I remember Smart Compose was a pretty hot topic when it was launched. It came out right around the time that people started to pay more attention to privacy. Also, a composer empowered by AI? How could that work — is Google going to compose emails for you?

So far, I’ve used Smart Compose many times and found it very convenient. There were a few times, it really surprised me with some suggestions (both pleasantly and not), because it seemed that it knew the content on what others responded in my email chain.

As a long-time Gmail user, privacy-wise, I’ve always been suspicious about Gmail’s capabilities to read and analyze our emails, given that its in-email Ads seem to be somewhat powerful and targeted. Obviously, I would not be able to find out answers from this event, but it’s good to listen to the Gmail team’s philosophy behind this feature.

Having worked on an AI-empowered product before, I found it took a lot of effort to win trust from users. When it comes to AI, users have high expectations to have a “natural” experience. What if your AI technology is not that smart?

In my opinion, the Smart Composer design represented very well the smart composing capability backed by AI. As a product designer, I’m curious about how the Gmail team approached this project, and the process they’ve been through to land on the final design direction.

The Gmail team shipped Smart Composer following this formula:

  • Understand user problems
  • Define success
  • Iterations: Design -> Build -> Evaluate

Understand user problems

It all started from a problem: “How could we help people reduce time in emailing?” because:

  • Email is time consuming.
  • Professional writing is hard.

Smart Compose was not built in a day, or was even built in the first phase. The team started with a smaller project: Smart Reply. It is a quick and easy way for users to save time for short replies. Users could go with the suggested replies, or use them as a starter. 

Define Success

Once the team saw the usage of Smart Replies soar, they started working on Smart Compose.

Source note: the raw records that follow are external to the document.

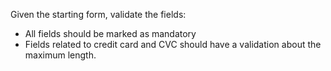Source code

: Given the starting form, validate the fields:

- All fields should be marked as mandatory
- Fields related to credit card and CVC should have a validation about the maximum length.
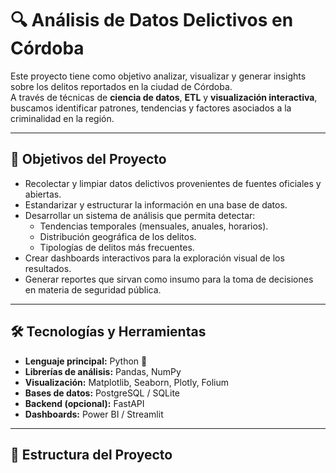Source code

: # 🔍 Análisis de Datos Delictivos en Córdoba

Este proyecto tiene como objetivo analizar, visualizar y generar insights sobre los delitos reportados en la ciudad de Córdoba.  
A través de técnicas de **ciencia de datos**, **ETL** y **visualización interactiva**, buscamos identificar patrones, tendencias y factores asociados a la criminalidad en la región.

---

## 📌 Objetivos del Proyecto

- Recolectar y limpiar datos delictivos provenientes de fuentes oficiales y abiertas.  
- Estandarizar y estructurar la información en una base de datos.  
- Desarrollar un sistema de análisis que permita detectar:
  - Tendencias temporales (mensuales, anuales, horarios).  
  - Distribución geográfica de los delitos.  
  - Tipologías de delitos más frecuentes.  
- Crear dashboards interactivos para la exploración visual de los resultados.  
- Generar reportes que sirvan como insumo para la toma de decisiones en materia de seguridad pública.

---

## 🛠️ Tecnologías y Herramientas

- **Lenguaje principal:** Python 🐍  
- **Librerías de análisis:** Pandas, NumPy  
- **Visualización:** Matplotlib, Seaborn, Plotly, Folium  
- **Bases de datos:** PostgreSQL / SQLite  
- **Backend (opcional):** FastAPI  
- **Dashboards:** Power BI / Streamlit  

---

## 📂 Estructura del Proyecto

The team sets Satisfaction Rate as their success metric. They wanted happy users. Only keeping a high bar can they achieve that.

Their initial test got a 40% satisfaction rate. This was far away from the team’s expectation. They’ve done some work and v2 bumped it to 70%. However, it was not until v3 with 80% satisfaction rate did they feel comfortable to release the feature. From there, happy users could help Smart Composer be smarter.

Iterations: Design -> Build -> Evaluate

Since people have high expectations for AI, the team started from “what’s the cheapest thing to create something magic?” and work their way up. The speakers went through a number of design directions they did and tested, and shared some really good learnings:

  • The team discovered biases from the suggestions Gmail made, so they started paying attention to reducing bias and increase fairness.
  • Outliers are guaranteed. The team approached this project in a conservative, and defensive manner, such as avoiding sensitive topics.
  • It’s not for everyone. They acknowledge the fact that not everyone likes to have AI compose emails, so they let users turn off the functionality if needed. 

The team’s take aways:

  • Maximize impact: On by default. Toothbrush journeys.
  • A shared philosophy around product development process is important.
  • With ML features, UI can be only a fraction of the UX.